Furthermore, I perform the last stage of the reduction in the GPU.

g_odata is a unsigned int defined on the host side as

cudaHostAlloc((void**)&h_reduction,sizeof(unsigned int),cudaHostAllocMapped | cudaHostAllocPortable);

and on the device side as

cudaHostGetDevicePointer((void**)&m_reduction,(void*)h_reduction,0);

(In the GPU context preamble I’ve declared cudaSetDeviceFlags(cudaDeviceMapHost) on a Tesla C2050, so it’s definitely supported).

But I’m getting and odd thing. If I printf from the device the m_reduction variable it prints a non-zero value, when I printf from host side it prints 0. Since my kernels are called synchronously, what can be the cause for this?

I can include the source code if required.

Thank you.

This is weird, although it has happened to me before, a reboot solved the memory incoherence.
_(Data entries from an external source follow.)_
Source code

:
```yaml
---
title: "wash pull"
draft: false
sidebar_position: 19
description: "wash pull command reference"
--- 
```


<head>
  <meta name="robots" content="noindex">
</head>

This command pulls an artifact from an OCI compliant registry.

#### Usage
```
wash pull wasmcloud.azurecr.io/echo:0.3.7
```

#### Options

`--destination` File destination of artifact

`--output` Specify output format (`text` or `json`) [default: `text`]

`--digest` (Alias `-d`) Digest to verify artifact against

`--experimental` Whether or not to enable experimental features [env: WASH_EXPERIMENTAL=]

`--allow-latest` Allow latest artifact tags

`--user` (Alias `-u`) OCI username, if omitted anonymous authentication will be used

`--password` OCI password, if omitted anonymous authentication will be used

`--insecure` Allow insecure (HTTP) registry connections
The same test now came clean!

Do you check error codes to see if the kernel has actually run?

I use a cudacheckError function provided in a Dr. Dobbs tutorial

void checkCUDAError(const char *msg)

{

    cudaError_t err = cudaGetLastError();

    if( cudaSuccess != err) 

    {

        fprintf(stderr, "Cuda error: %s: %s.\n", msg, cudaGetErrorString( err) );

        exit(EXIT_FAILURE);

    }                         

}

and all CUDA functions return cudaSuccess.

I’m using CUDA 4.0 but my code was developed in CUDA 3.2. I’ve seen the webinar of CUDA features and read some new functions of the Unified Virtual Addressing but haven’t made any change to my code.

It had to exist to some kind of memory fence instruction (I guess the requirement is a memory fence). Basically, if there wasn’t any cudaDeviceSynchronize() after the reductio kernels the CPU pointers only printed their correct values by an offset of 1 reduction kernel launch.

All is well now. However, since I’m calling the kernels synchronously shouldn’t the CPU print its host pointers after the execution of the kernel? Seems like control is given back to the CPU before the mapped memory space is written, a Write-after-Read Hazard.